== ENTRIES SHOWN ==
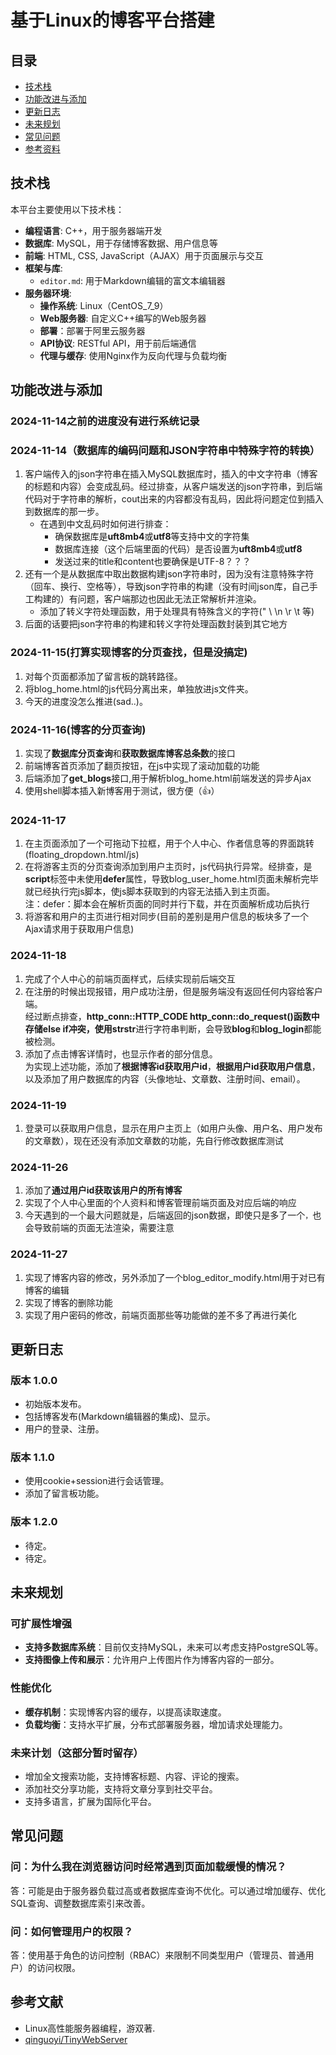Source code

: # 基于Linux的博客平台搭建

## 目录
- [技术栈](#技术栈)
- [功能改进与添加](#功能改进与添加)
- [更新日志](#更新日志)
- [未来规划](#未来规划)
- [常见问题](#常见问题)
- [参考资料](#参考资料)

## 技术栈

本平台主要使用以下技术栈：

- **编程语言**: C++，用于服务器端开发
- **数据库**: MySQL，用于存储博客数据、用户信息等
- **前端**: HTML, CSS, JavaScript（AJAX）用于页面展示与交互
- **框架与库**: 
  - `editor.md`: 用于Markdown编辑的富文本编辑器
- **服务器环境**:
  - **操作系统**: Linux（CentOS_7_9）
  - **Web服务器**: 自定义C++编写的Web服务器
  - **部署**：部署于阿里云服务器
  - **API协议**: RESTful API，用于前后端通信
  - **代理与缓存**: 使用Nginx作为反向代理与负载均衡

## 功能改进与添加

### 2024-11-14之前的进度没有进行系统记录

### 2024-11-14（数据库的编码问题和JSON字符串中特殊字符的转换）
1. 客户端传入的json字符串在插入MySQL数据库时，插入的中文字符串（博客的标题和内容）会变成乱码。经过排查，从客户端发送的json字符串，到后端代码对于字符串的解析，cout出来的内容都没有乱码，因此将问题定位到插入到数据库的那一步。
   - 在遇到中文乱码时如何进行排查：
     - 确保数据库是**uft8mb4**或**utf8**等支持中文的字符集
     - 数据库连接（这个后端里面的代码）是否设置为**uft8mb4**或**utf8**
     - 发送过来的title和content也要确保是UTF-8？？？
2. 还有一个是从数据库中取出数据构建json字符串时，因为没有注意特殊字符（回车、换行、空格等），导致json字符串的构建（没有时间json库，自己手工构建的）有问题，客户端那边也因此无法正常解析并渲染。
   - 添加了转义字符处理函数，用于处理具有特殊含义的字符(" \ \n \r \t 等)
3. 后面的话要把json字符串的构建和转义字符处理函数封装到其它地方

### 2024-11-15(打算实现博客的分页查找，但是没搞定)
1. 对每个页面都添加了留言板的跳转路径。
2. 将blog_home.html的js代码分离出来，单独放进js文件夹。
3. 今天的进度没怎么推进(sad..)。

### 2024-11-16(博客的分页查询)
1. 实现了**数据库分页查询**和**获取数据库博客总条数**的接口
2. 前端博客首页添加了翻页按钮，在js中实现了滚动加载的功能
3. 后端添加了**get_blogs**接口,用于解析blog_home.html前端发送的异步Ajax
4. 使用shell脚本插入新博客用于测试，很方便（👍）

### 2024-11-17
1. 在主页面添加了一个可拖动下拉框，用于个人中心、作者信息等的界面跳转(floating_dropdown.html/js)
2. 在将游客主页的分页查询添加到用户主页时，js代码执行异常。经排查，是**script**标签中未使用**defer**属性，导致blog_user_home.html页面未解析完毕就已经执行完js脚本，使js脚本获取到的内容无法插入到主页面。  
注：defer：脚本会在解析页面的同时并行下载，并在页面解析成功后执行
3. 将游客和用户的主页进行相对同步(目前的差别是用户信息的板块多了一个Ajax请求用于获取用户信息)

### 2024-11-18
1. 完成了个人中心的前端页面样式，后续实现前后端交互
2. 在注册的时候出现报错，用户成功注册，但是服务端没有返回任何内容给客户端。  
经过断点排查，**http_conn::HTTP_CODE http_conn::do_request()**函数中存储else if冲突，使用**strstr**进行字符串判断，会导致**blog**和**blog_login**都能被检测。
3. 添加了点击博客详情时，也显示作者的部分信息。  
为实现上述功能，添加了**根据博客id获取用户id**，**根据用户id获取用户信息**，以及添加了用户数据库的内容（头像地址、文章数、注册时间、email）。

### 2024-11-19
1. 登录可以获取用户信息，显示在用户主页上（如用户头像、用户名、用户发布的文章数），现在还没有添加文章数的功能，先自行修改数据库测试

### 2024-11-26
1. 添加了**通过用户id获取该用户的所有博客**
2. 实现了个人中心里面的个人资料和博客管理前端页面及对应后端的响应
3. 今天遇到的一个最大问题就是，后端返回的json数据，即使只是多了一个`，`也会导致前端的页面无法渲染，需要注意

### 2024-11-27
1. 实现了博客内容的修改，另外添加了一个blog_editor_modify.html用于对已有博客的编辑
2. 实现了博客的删除功能
3. 实现了用户密码的修改，前端页面那些等功能做的差不多了再进行美化

## 更新日志

### 版本 1.0.0
- 初始版本发布。
- 包括博客发布(Markdown编辑器的集成)、显示。
- 用户的登录、注册。

### 版本 1.1.0
- 使用cookie+session进行会话管理。
- 添加了留言板功能。

### 版本 1.2.0
- 待定。
- 待定。

## 未来规划

### 可扩展性增强
- **支持多数据库系统**：目前仅支持MySQL，未来可以考虑支持PostgreSQL等。
- **支持图像上传和展示**：允许用户上传图片作为博客内容的一部分。

### 性能优化
- **缓存机制**：实现博客内容的缓存，以提高读取速度。
- **负载均衡**：支持水平扩展，分布式部署服务器，增加请求处理能力。

### 未来计划（这部分暂时留存）
- 增加全文搜索功能，支持博客标题、内容、评论的搜索。
- 添加社交分享功能，支持将文章分享到社交平台。
- 支持多语言，扩展为国际化平台。

## 常见问题

### 问：为什么我在浏览器访问时经常遇到页面加载缓慢的情况？
答：可能是由于服务器负载过高或者数据库查询不优化。可以通过增加缓存、优化SQL查询、调整数据库索引来改善。

### 问：如何管理用户的权限？
答：使用基于角色的访问控制（RBAC）来限制不同类型用户（管理员、普通用户）的访问权限。

## 参考文献

- Linux高性能服务器编程，游双著.
- [qinguoyi/TinyWebServer](https://github.com/qinguoyi/TinyWebServer)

== WHAT YOU WILL DO ==
The line with "2. 在注册的时候出现报错，" marks the end: restate word for word every line from the top of the data through that one, omitting pictures.

== RESULT ==
Source code

: # 基于Linux的博客平台搭建

## 目录
- [技术栈](#技术栈)
- [功能改进与添加](#功能改进与添加)
- [更新日志](#更新日志)
- [未来规划](#未来规划)
- [常见问题](#常见问题)
- [参考资料](#参考资料)

## 技术栈

本平台主要使用以下技术栈：

- **编程语言**: C++，用于服务器端开发
- **数据库**: MySQL，用于存储博客数据、用户信息等
- **前端**: HTML, CSS, JavaScript（AJAX）用于页面展示与交互
- **框架与库**: 
  - `editor.md`: 用于Markdown编辑的富文本编辑器
- **服务器环境**:
  - **操作系统**: Linux（CentOS_7_9）
  - **Web服务器**: 自定义C++编写的Web服务器
  - **部署**：部署于阿里云服务器
  - **API协议**: RESTful API，用于前后端通信
  - **代理与缓存**: 使用Nginx作为反向代理与负载均衡

## 功能改进与添加

### 2024-11-14之前的进度没有进行系统记录

### 2024-11-14（数据库的编码问题和JSON字符串中特殊字符的转换）
1. 客户端传入的json字符串在插入MySQL数据库时，插入的中文字符串（博客的标题和内容）会变成乱码。经过排查，从客户端发送的json字符串，到后端代码对于字符串的解析，cout出来的内容都没有乱码，因此将问题定位到插入到数据库的那一步。
   - 在遇到中文乱码时如何进行排查：
     - 确保数据库是**uft8mb4**或**utf8**等支持中文的字符集
     - 数据库连接（这个后端里面的代码）是否设置为**uft8mb4**或**utf8**
     - 发送过来的title和content也要确保是UTF-8？？？
2. 还有一个是从数据库中取出数据构建json字符串时，因为没有注意特殊字符（回车、换行、空格等），导致json字符串的构建（没有时间json库，自己手工构建的）有问题，客户端那边也因此无法正常解析并渲染。
   - 添加了转义字符处理函数，用于处理具有特殊含义的字符(" \ \n \r \t 等)
3. 后面的话要把json字符串的构建和转义字符处理函数封装到其它地方

### 2024-11-15(打算实现博客的分页查找，但是没搞定)
1. 对每个页面都添加了留言板的跳转路径。
2. 将blog_home.html的js代码分离出来，单独放进js文件夹。
3. 今天的进度没怎么推进(sad..)。

### 2024-11-16(博客的分页查询)
1. 实现了**数据库分页查询**和**获取数据库博客总条数**的接口
2. 前端博客首页添加了翻页按钮，在js中实现了滚动加载的功能
3. 后端添加了**get_blogs**接口,用于解析blog_home.html前端发送的异步Ajax
4. 使用shell脚本插入新博客用于测试，很方便（👍）

### 2024-11-17
1. 在主页面添加了一个可拖动下拉框，用于个人中心、作者信息等的界面跳转(floating_dropdown.html/js)
2. 在将游客主页的分页查询添加到用户主页时，js代码执行异常。经排查，是**script**标签中未使用**defer**属性，导致blog_user_home.html页面未解析完毕就已经执行完js脚本，使js脚本获取到的内容无法插入到主页面。  
注：defer：脚本会在解析页面的同时并行下载，并在页面解析成功后执行
3. 将游客和用户的主页进行相对同步(目前的差别是用户信息的板块多了一个Ajax请求用于获取用户信息)

### 2024-11-18
1. 完成了个人中心的前端页面样式，后续实现前后端交互
2. 在注册的时候出现报错，用户成功注册，但是服务端没有返回任何内容给客户端。  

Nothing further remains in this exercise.